__PROBLEM REQUIREMENTS__.
Line by line, please look for the word "puntaje" in the following records, then copy each line you find it in.

__Saved data entries__.
►

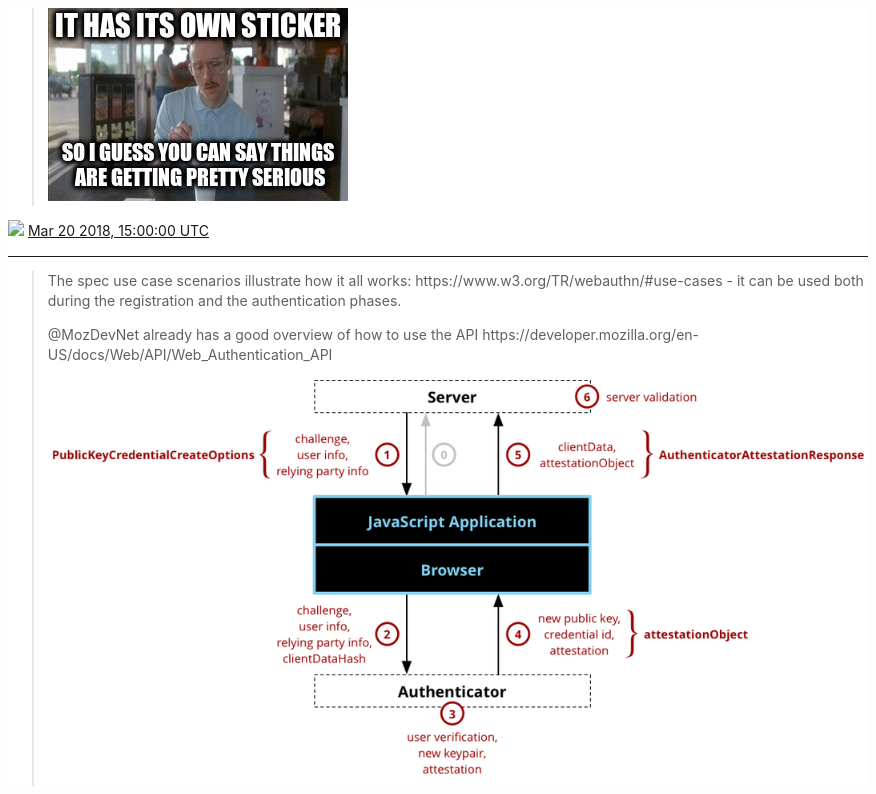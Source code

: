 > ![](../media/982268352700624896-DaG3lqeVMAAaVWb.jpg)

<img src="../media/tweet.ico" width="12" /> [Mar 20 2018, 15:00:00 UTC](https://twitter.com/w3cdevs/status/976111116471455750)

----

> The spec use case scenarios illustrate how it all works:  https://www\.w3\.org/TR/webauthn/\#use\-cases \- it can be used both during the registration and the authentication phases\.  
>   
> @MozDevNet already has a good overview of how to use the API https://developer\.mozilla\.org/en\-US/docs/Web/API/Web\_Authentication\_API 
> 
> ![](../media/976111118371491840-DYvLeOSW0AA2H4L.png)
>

◄
►

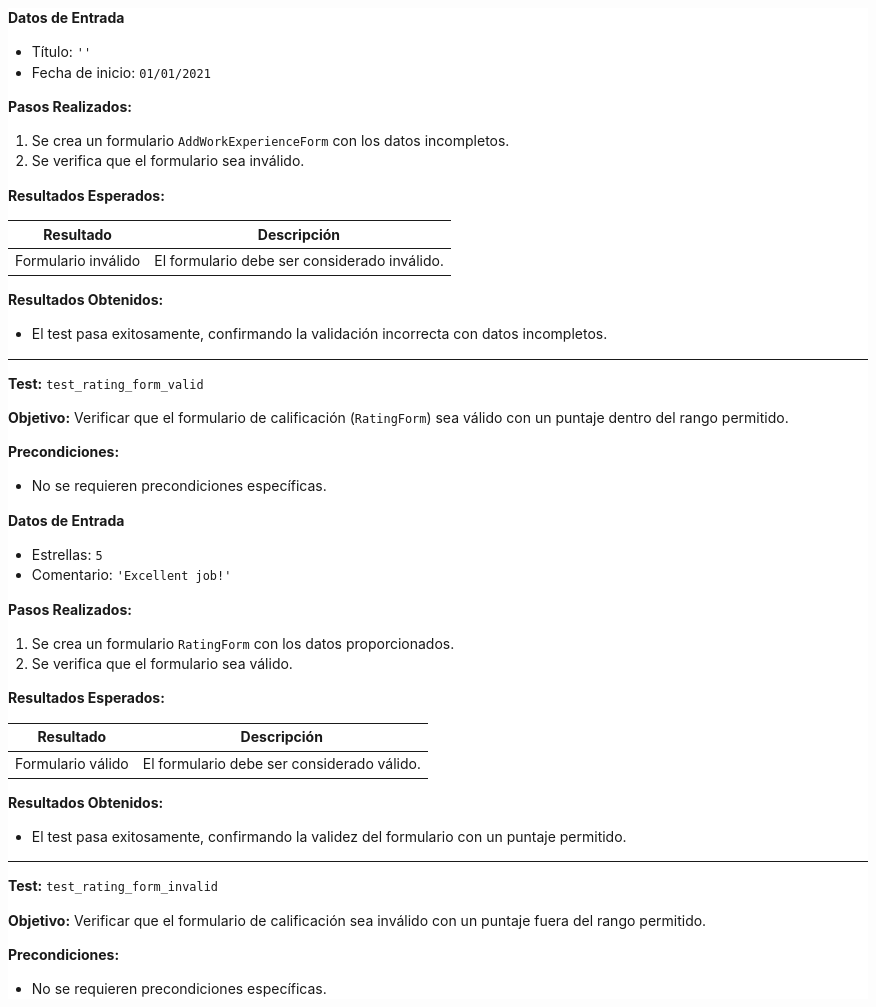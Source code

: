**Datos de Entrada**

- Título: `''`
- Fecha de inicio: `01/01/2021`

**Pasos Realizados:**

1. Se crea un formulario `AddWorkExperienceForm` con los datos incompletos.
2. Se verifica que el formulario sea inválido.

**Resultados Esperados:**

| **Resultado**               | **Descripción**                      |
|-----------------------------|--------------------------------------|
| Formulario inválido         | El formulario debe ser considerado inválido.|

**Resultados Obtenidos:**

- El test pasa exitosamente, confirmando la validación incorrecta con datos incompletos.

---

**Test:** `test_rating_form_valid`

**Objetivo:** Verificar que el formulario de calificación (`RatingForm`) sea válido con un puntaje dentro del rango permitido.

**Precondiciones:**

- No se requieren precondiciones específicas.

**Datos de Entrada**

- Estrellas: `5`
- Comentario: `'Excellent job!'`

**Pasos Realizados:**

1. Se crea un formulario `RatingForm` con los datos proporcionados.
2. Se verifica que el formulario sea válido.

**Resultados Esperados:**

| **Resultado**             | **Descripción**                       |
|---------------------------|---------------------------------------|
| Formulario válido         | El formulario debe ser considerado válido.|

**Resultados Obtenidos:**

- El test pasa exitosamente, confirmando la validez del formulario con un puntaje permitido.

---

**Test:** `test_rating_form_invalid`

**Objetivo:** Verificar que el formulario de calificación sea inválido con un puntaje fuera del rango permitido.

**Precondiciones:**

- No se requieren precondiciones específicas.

◄

__SOLUTION FOR THIS EXERCISE__.
**Objetivo:** Verificar que el formulario de calificación (`RatingForm`) sea válido con un puntaje dentro del rango permitido.
- El test pasa exitosamente, confirmando la validez del formulario con un puntaje permitido.
**Objetivo:** Verificar que el formulario de calificación sea inválido con un puntaje fuera del rango permitido.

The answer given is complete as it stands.